Without reproducing any picture, copy the records word for word.

______________________________

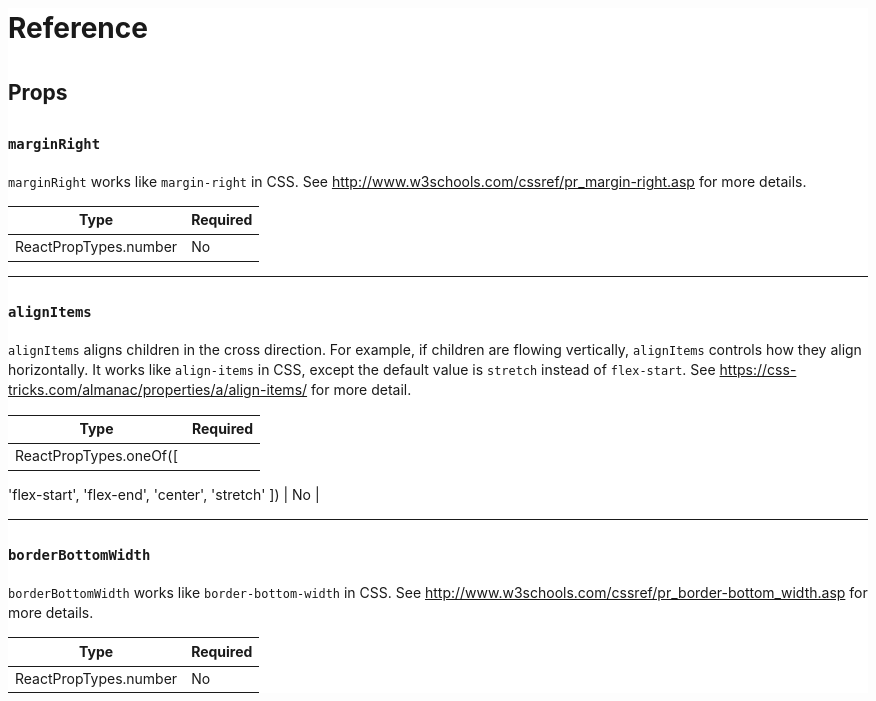 # Reference

## Props

### `marginRight`

`marginRight` works like `margin-right` in CSS.
 See http://www.w3schools.com/cssref/pr_margin-right.asp
 for more details.

| Type | Required |
| - | - |
| ReactPropTypes.number | No |




---

### `alignItems`

`alignItems` aligns children in the cross direction.
 For example, if children are flowing vertically, `alignItems`
 controls how they align horizontally.
 It works like `align-items` in CSS, except the default value
 is `stretch` instead of `flex-start`. See
 https://css-tricks.com/almanac/properties/a/align-items/
 for more detail.

| Type | Required |
| - | - |
| ReactPropTypes.oneOf([
  'flex-start',
  'flex-end',
  'center',
  'stretch'
]) | No |




---

### `borderBottomWidth`

`borderBottomWidth` works like `border-bottom-width` in CSS.
See http://www.w3schools.com/cssref/pr_border-bottom_width.asp
for more details.

| Type | Required |
| - | - |
| ReactPropTypes.number | No |
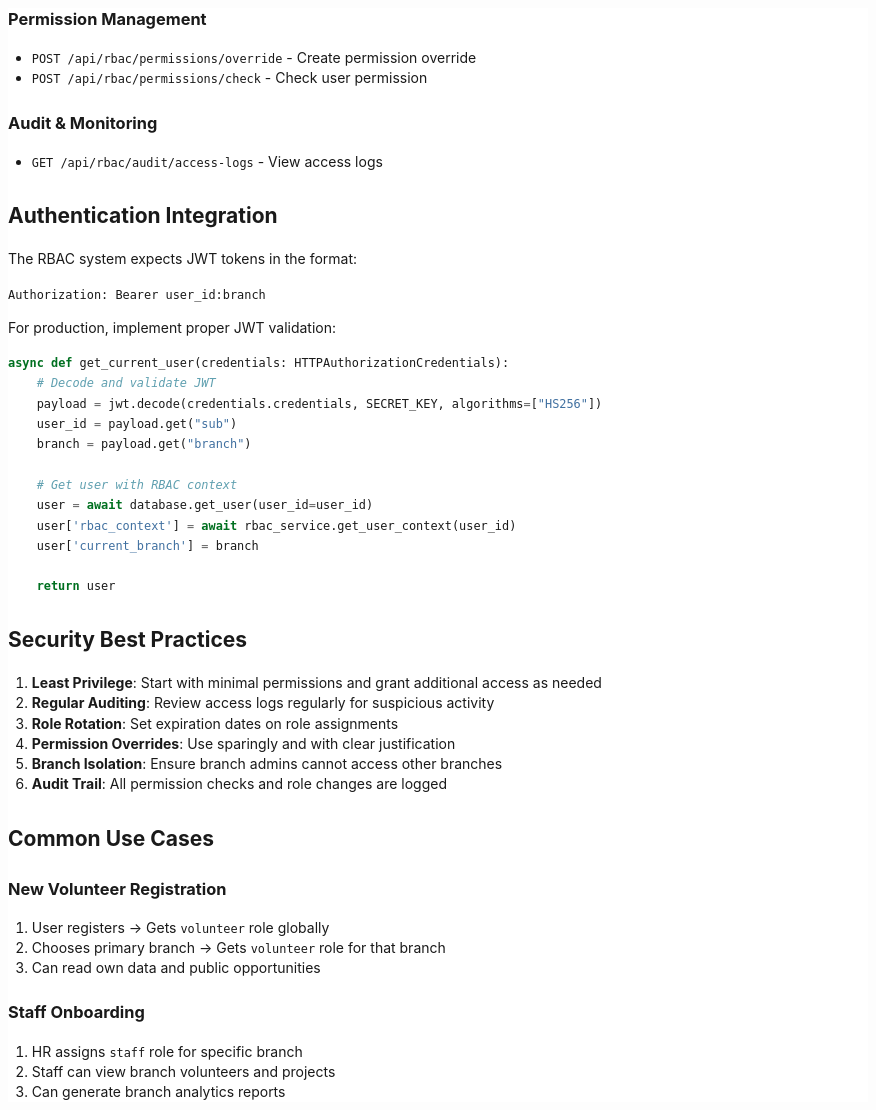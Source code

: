### Permission Management
- `POST /api/rbac/permissions/override` - Create permission override
- `POST /api/rbac/permissions/check` - Check user permission

### Audit & Monitoring
- `GET /api/rbac/audit/access-logs` - View access logs

## Authentication Integration

The RBAC system expects JWT tokens in the format:
```
Authorization: Bearer user_id:branch
```

For production, implement proper JWT validation:

```python
async def get_current_user(credentials: HTTPAuthorizationCredentials):
    # Decode and validate JWT
    payload = jwt.decode(credentials.credentials, SECRET_KEY, algorithms=["HS256"])
    user_id = payload.get("sub")
    branch = payload.get("branch")
    
    # Get user with RBAC context
    user = await database.get_user(user_id=user_id)
    user['rbac_context'] = await rbac_service.get_user_context(user_id)
    user['current_branch'] = branch
    
    return user
```

## Security Best Practices

1. **Least Privilege**: Start with minimal permissions and grant additional access as needed
2. **Regular Auditing**: Review access logs regularly for suspicious activity
3. **Role Rotation**: Set expiration dates on role assignments
4. **Permission Overrides**: Use sparingly and with clear justification
5. **Branch Isolation**: Ensure branch admins cannot access other branches
6. **Audit Trail**: All permission checks and role changes are logged

## Common Use Cases

### New Volunteer Registration
1. User registers → Gets `volunteer` role globally
2. Chooses primary branch → Gets `volunteer` role for that branch
3. Can read own data and public opportunities

### Staff Onboarding
1. HR assigns `staff` role for specific branch
2. Staff can view branch volunteers and projects
3. Can generate branch analytics reports
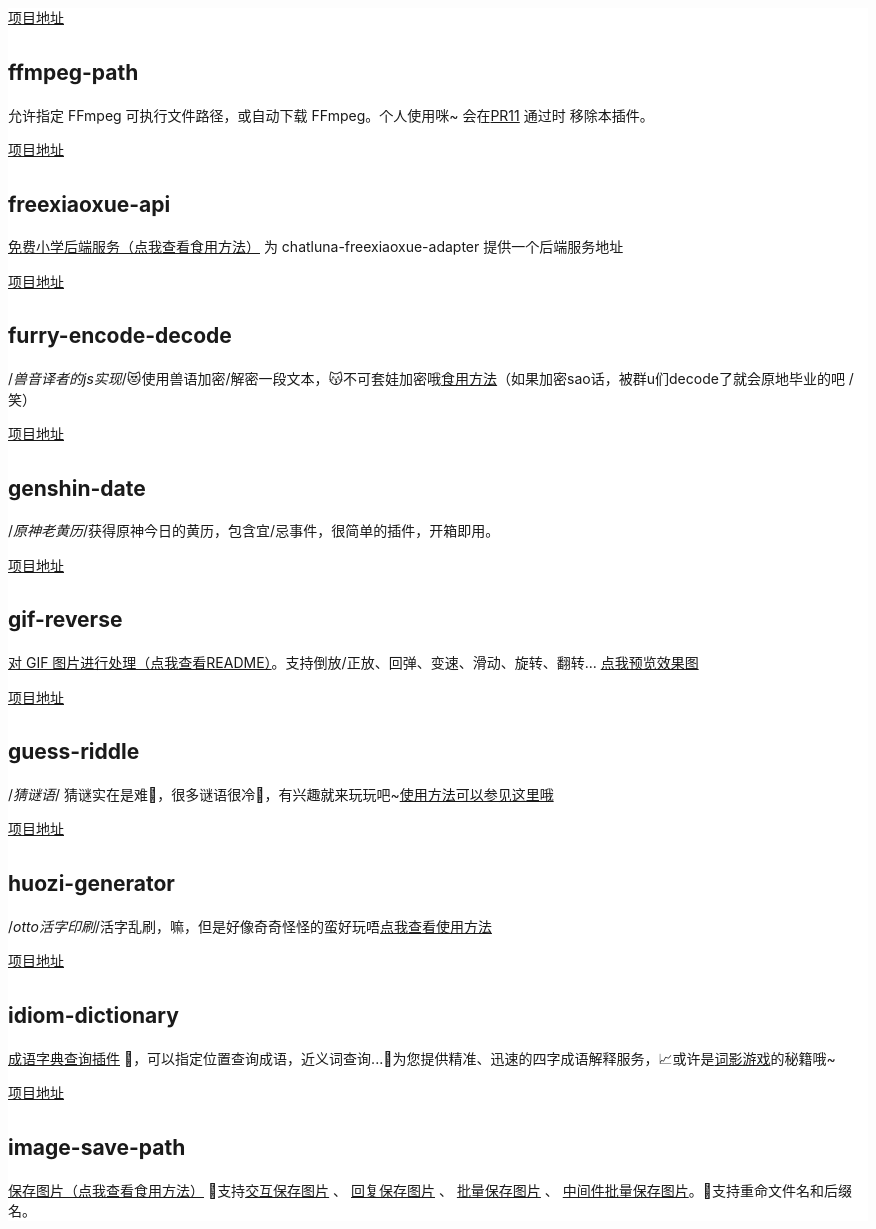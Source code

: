 [项目地址](https://github.com/shangxueink/koishi-shangxue-apps/tree/main/plugins/ensure-bot-alive)

## ffmpeg-path
允许指定 FFmpeg 可执行文件路径，或自动下载 FFmpeg。个人使用咪~ 会在[PR11](https://github.com/koishijs/koishi-plugin-ffmpeg/pull/11) 通过时 移除本插件。

[项目地址](https://github.com/shangxueink/koishi-shangxue-apps/tree/main/plugins/ffmpeg-path)

## freexiaoxue-api
[免费小学后端服务（点我查看食用方法）](https://www.npmjs.com/package/koishi-plugin-freexiaoxue-api) 为 chatluna-freexiaoxue-adapter 提供一个后端服务地址

[项目地址](https://github.com/shangxueink/koishi-shangxue-apps/tree/main/plugins/freexiaoxue-api)

## furry-encode-decode
/*兽音译者的js实现*/😻使用兽语加密/解密一段文本，😽不可套娃加密哦[食用方法](https://www.npmjs.com/package/koishi-plugin-furry-encode-decode)（如果加密sao话，被群u们decode了就会原地毕业的吧 /笑）

[项目地址](https://github.com/shangxueink/koishi-shangxue-apps/tree/main/plugins/furry-encode-decode)

## genshin-date
/*原神老黄历*/获得原神今日的黄历，包含宜/忌事件，很简单的插件，开箱即用。

[项目地址](https://github.com/shangxueink/koishi-shangxue-apps/tree/main/plugins/genshin-date)

## gif-reverse
[对 GIF 图片进行处理（点我查看README）](https://www.npmjs.com/package/koishi-plugin-gif-reverse)。支持倒放/正放、回弹、变速、滑动、旋转、翻转... [点我预览效果图](https://i0.hdslb.com/bfs/article/e1421ea81d2de817a0cd37ba83eb34e2312276085.gif)

[项目地址](https://github.com/shangxueink/koishi-shangxue-apps/tree/main/plugins/gif-reverse)

## guess-riddle
/*猜谜语*/ 猜谜实在是难🤨，很多谜语很冷🥶，有兴趣就来玩玩吧~[使用方法可以参见这里哦](https://www.npmjs.com/package/koishi-plugin-guess-riddle)

[项目地址](https://github.com/shangxueink/koishi-shangxue-apps/tree/main/plugins/guess-riddle)

## huozi-generator
/*otto活字印刷*/活字乱刷，嘛，但是好像奇奇怪怪的蛮好玩唔[点我查看使用方法](https://www.npmjs.com/package/koishi-plugin-huozi-generator)

[项目地址](https://github.com/shangxueink/koishi-shangxue-apps/tree/main/plugins/huozi-generator)

## idiom-dictionary
[成语字典查询插件](https://www.npmjs.com/package/koishi-plugin-idiom-dictionary) 📖，可以指定位置查询成语，近义词查询...🚀为您提供精准、迅速的四字成语解释服务，📈或许是[词影游戏](/market?keyword=wordle-game)的秘籍哦~

[项目地址](https://github.com/shangxueink/koishi-shangxue-apps/tree/main/plugins/idiom-dictionary)

## image-save-path
[保存图片（点我查看食用方法）](https://www.npmjs.com/package/koishi-plugin-image-save-path) 💾支持[交互保存图片](https://i0.hdslb.com/bfs/article/a2780975ccbf74c422dd7f0333af0172312276085.png) 、 [回复保存图片](https://i0.hdslb.com/bfs/article/144dac10d99a911648b9016c620fa49a312276085.png) 、 [批量保存图片](https://i0.hdslb.com/bfs/article/a3f0844195795fc7e51f947e689fd744312276085.png) 、 [中间件批量保存图片](https://i0.hdslb.com/bfs/article/23e26c25d805e0d5d5d76958e5950d56312276085.png)。🤖支持重命文件名和后缀名。
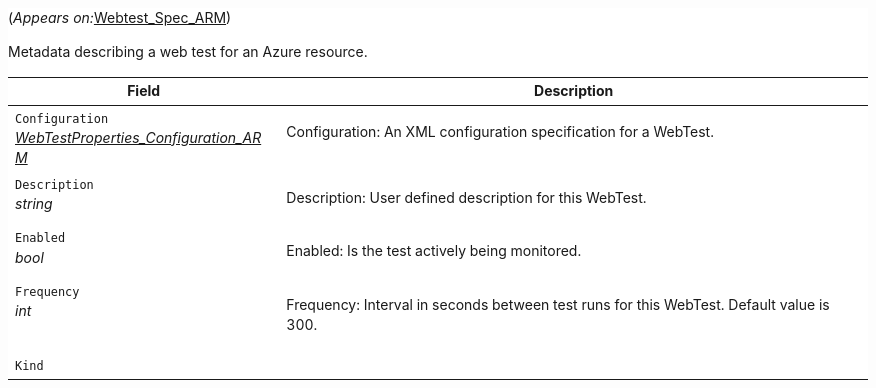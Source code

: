 (<em>Appears on:</em><a href="#insights.azure.com/v1api20220615.Webtest_Spec_ARM">Webtest_Spec_ARM</a>)
</p>
<div>
<p>Metadata describing a web test for an Azure resource.</p>
</div>
<table>
<thead>
<tr>
<th>Field</th>
<th>Description</th>
</tr>
</thead>
<tbody>
<tr>
<td>
<code>Configuration</code><br/>
<em>
<a href="#insights.azure.com/v1api20220615.WebTestProperties_Configuration_ARM">
WebTestProperties_Configuration_ARM
</a>
</em>
</td>
<td>
<p>Configuration: An XML configuration specification for a WebTest.</p>
</td>
</tr>
<tr>
<td>
<code>Description</code><br/>
<em>
string
</em>
</td>
<td>
<p>Description: User defined description for this WebTest.</p>
</td>
</tr>
<tr>
<td>
<code>Enabled</code><br/>
<em>
bool
</em>
</td>
<td>
<p>Enabled: Is the test actively being monitored.</p>
</td>
</tr>
<tr>
<td>
<code>Frequency</code><br/>
<em>
int
</em>
</td>
<td>
<p>Frequency: Interval in seconds between test runs for this WebTest. Default value is 300.</p>
</td>
</tr>
<tr>
<td>
<code>Kind</code><br/>
<em>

______________________________

Your solution.
 # Reference

## Props

### `marginRight`

`marginRight` works like `margin-right` in CSS.
 See http://www.w3schools.com/cssref/pr_margin-right.asp
 for more details.

| Type | Required |
| - | - |
| ReactPropTypes.number | No |




---

### `alignItems`

`alignItems` aligns children in the cross direction.
 For example, if children are flowing vertically, `alignItems`
 controls how they align horizontally.
 It works like `align-items` in CSS, except the default value
 is `stretch` instead of `flex-start`. See
 https://css-tricks.com/almanac/properties/a/align-items/
 for more detail.

| Type | Required |
| - | - |
| ReactPropTypes.oneOf([
  'flex-start',
  'flex-end',
  'center',
  'stretch'
]) | No |




---

### `borderBottomWidth`

`borderBottomWidth` works like `border-bottom-width` in CSS.
See http://www.w3schools.com/cssref/pr_border-bottom_width.asp
for more details.

| Type | Required |
| - | - |
| ReactPropTypes.number | No |
Source code

:### Permission Management
- `POST /api/rbac/permissions/override` - Create permission override
- `POST /api/rbac/permissions/check` - Check user permission

### Audit & Monitoring
- `GET /api/rbac/audit/access-logs` - View access logs

## Authentication Integration

The RBAC system expects JWT tokens in the format:
```
Authorization: Bearer user_id:branch
```

For production, implement proper JWT validation:

```python
async def get_current_user(credentials: HTTPAuthorizationCredentials):
    # Decode and validate JWT
    payload = jwt.decode(credentials.credentials, SECRET_KEY, algorithms=["HS256"])
    user_id = payload.get("sub")
    branch = payload.get("branch")
    
    # Get user with RBAC context
    user = await database.get_user(user_id=user_id)
    user['rbac_context'] = await rbac_service.get_user_context(user_id)
    user['current_branch'] = branch
    
    return user
```

## Security Best Practices

1. **Least Privilege**: Start with minimal permissions and grant additional access as needed
2. **Regular Auditing**: Review access logs regularly for suspicious activity
3. **Role Rotation**: Set expiration dates on role assignments
4. **Permission Overrides**: Use sparingly and with clear justification
5. **Branch Isolation**: Ensure branch admins cannot access other branches
6. **Audit Trail**: All permission checks and role changes are logged

## Common Use Cases

### New Volunteer Registration
1. User registers → Gets `volunteer` role globally
2. Chooses primary branch → Gets `volunteer` role for that branch
3. Can read own data and public opportunities

### Staff Onboarding
1. HR assigns `staff` role for specific branch
2. Staff can view branch volunteers and projects
3. Can generate branch analytics reports
Source code

: [项目地址](https://github.com/shangxueink/koishi-shangxue-apps/tree/main/plugins/ensure-bot-alive)

## ffmpeg-path
允许指定 FFmpeg 可执行文件路径，或自动下载 FFmpeg。个人使用咪~ 会在[PR11](https://github.com/koishijs/koishi-plugin-ffmpeg/pull/11) 通过时 移除本插件。

[项目地址](https://github.com/shangxueink/koishi-shangxue-apps/tree/main/plugins/ffmpeg-path)

## freexiaoxue-api
[免费小学后端服务（点我查看食用方法）](https://www.npmjs.com/package/koishi-plugin-freexiaoxue-api) 为 chatluna-freexiaoxue-adapter 提供一个后端服务地址

[项目地址](https://github.com/shangxueink/koishi-shangxue-apps/tree/main/plugins/freexiaoxue-api)

## furry-encode-decode
/*兽音译者的js实现*/😻使用兽语加密/解密一段文本，😽不可套娃加密哦[食用方法](https://www.npmjs.com/package/koishi-plugin-furry-encode-decode)（如果加密sao话，被群u们decode了就会原地毕业的吧 /笑）

[项目地址](https://github.com/shangxueink/koishi-shangxue-apps/tree/main/plugins/furry-encode-decode)

## genshin-date
/*原神老黄历*/获得原神今日的黄历，包含宜/忌事件，很简单的插件，开箱即用。

[项目地址](https://github.com/shangxueink/koishi-shangxue-apps/tree/main/plugins/genshin-date)

## gif-reverse
[对 GIF 图片进行处理（点我查看README）](https://www.npmjs.com/package/koishi-plugin-gif-reverse)。支持倒放/正放、回弹、变速、滑动、旋转、翻转... [点我预览效果图](https://i0.hdslb.com/bfs/article/e1421ea81d2de817a0cd37ba83eb34e2312276085.gif)

[项目地址](https://github.com/shangxueink/koishi-shangxue-apps/tree/main/plugins/gif-reverse)

## guess-riddle
/*猜谜语*/ 猜谜实在是难🤨，很多谜语很冷🥶，有兴趣就来玩玩吧~[使用方法可以参见这里哦](https://www.npmjs.com/package/koishi-plugin-guess-riddle)

[项目地址](https://github.com/shangxueink/koishi-shangxue-apps/tree/main/plugins/guess-riddle)

## huozi-generator
/*otto活字印刷*/活字乱刷，嘛，但是好像奇奇怪怪的蛮好玩唔[点我查看使用方法](https://www.npmjs.com/package/koishi-plugin-huozi-generator)

[项目地址](https://github.com/shangxueink/koishi-shangxue-apps/tree/main/plugins/huozi-generator)

## idiom-dictionary
[成语字典查询插件](https://www.npmjs.com/package/koishi-plugin-idiom-dictionary) 📖，可以指定位置查询成语，近义词查询...🚀为您提供精准、迅速的四字成语解释服务，📈或许是[词影游戏](/market?keyword=wordle-game)的秘籍哦~

[项目地址](https://github.com/shangxueink/koishi-shangxue-apps/tree/main/plugins/idiom-dictionary)

## image-save-path
[保存图片（点我查看食用方法）](https://www.npmjs.com/package/koishi-plugin-image-save-path) 💾支持[交互保存图片](https://i0.hdslb.com/bfs/article/a2780975ccbf74c422dd7f0333af0172312276085.png) 、 [回复保存图片](https://i0.hdslb.com/bfs/article/144dac10d99a911648b9016c620fa49a312276085.png) 、 [批量保存图片](https://i0.hdslb.com/bfs/article/a3f0844195795fc7e51f947e689fd744312276085.png) 、 [中间件批量保存图片](https://i0.hdslb.com/bfs/article/23e26c25d805e0d5d5d76958e5950d56312276085.png)。🤖支持重命文件名和后缀名。
Source code

: (<em>Appears on:</em><a href="#insights.azure.com/v1api20220615.Webtest_Spec_ARM">Webtest_Spec_ARM</a>)
</p>
<div>
<p>Metadata describing a web test for an Azure resource.</p>
</div>
<table>
<thead>
<tr>
<th>Field</th>
<th>Description</th>
</tr>
</thead>
<tbody>
<tr>
<td>
<code>Configuration</code><br/>
<em>
<a href="#insights.azure.com/v1api20220615.WebTestProperties_Configuration_ARM">
WebTestProperties_Configuration_ARM
</a>
</em>
</td>
<td>
<p>Configuration: An XML configuration specification for a WebTest.</p>
</td>
</tr>
<tr>
<td>
<code>Description</code><br/>
<em>
string
</em>
</td>
<td>
<p>Description: User defined description for this WebTest.</p>
</td>
</tr>
<tr>
<td>
<code>Enabled</code><br/>
<em>
bool
</em>
</td>
<td>
<p>Enabled: Is the test actively being monitored.</p>
</td>
</tr>
<tr>
<td>
<code>Frequency</code><br/>
<em>
int
</em>
</td>
<td>
<p>Frequency: Interval in seconds between test runs for this WebTest. Default value is 300.</p>
</td>
</tr>
<tr>
<td>
<code>Kind</code><br/>
<em>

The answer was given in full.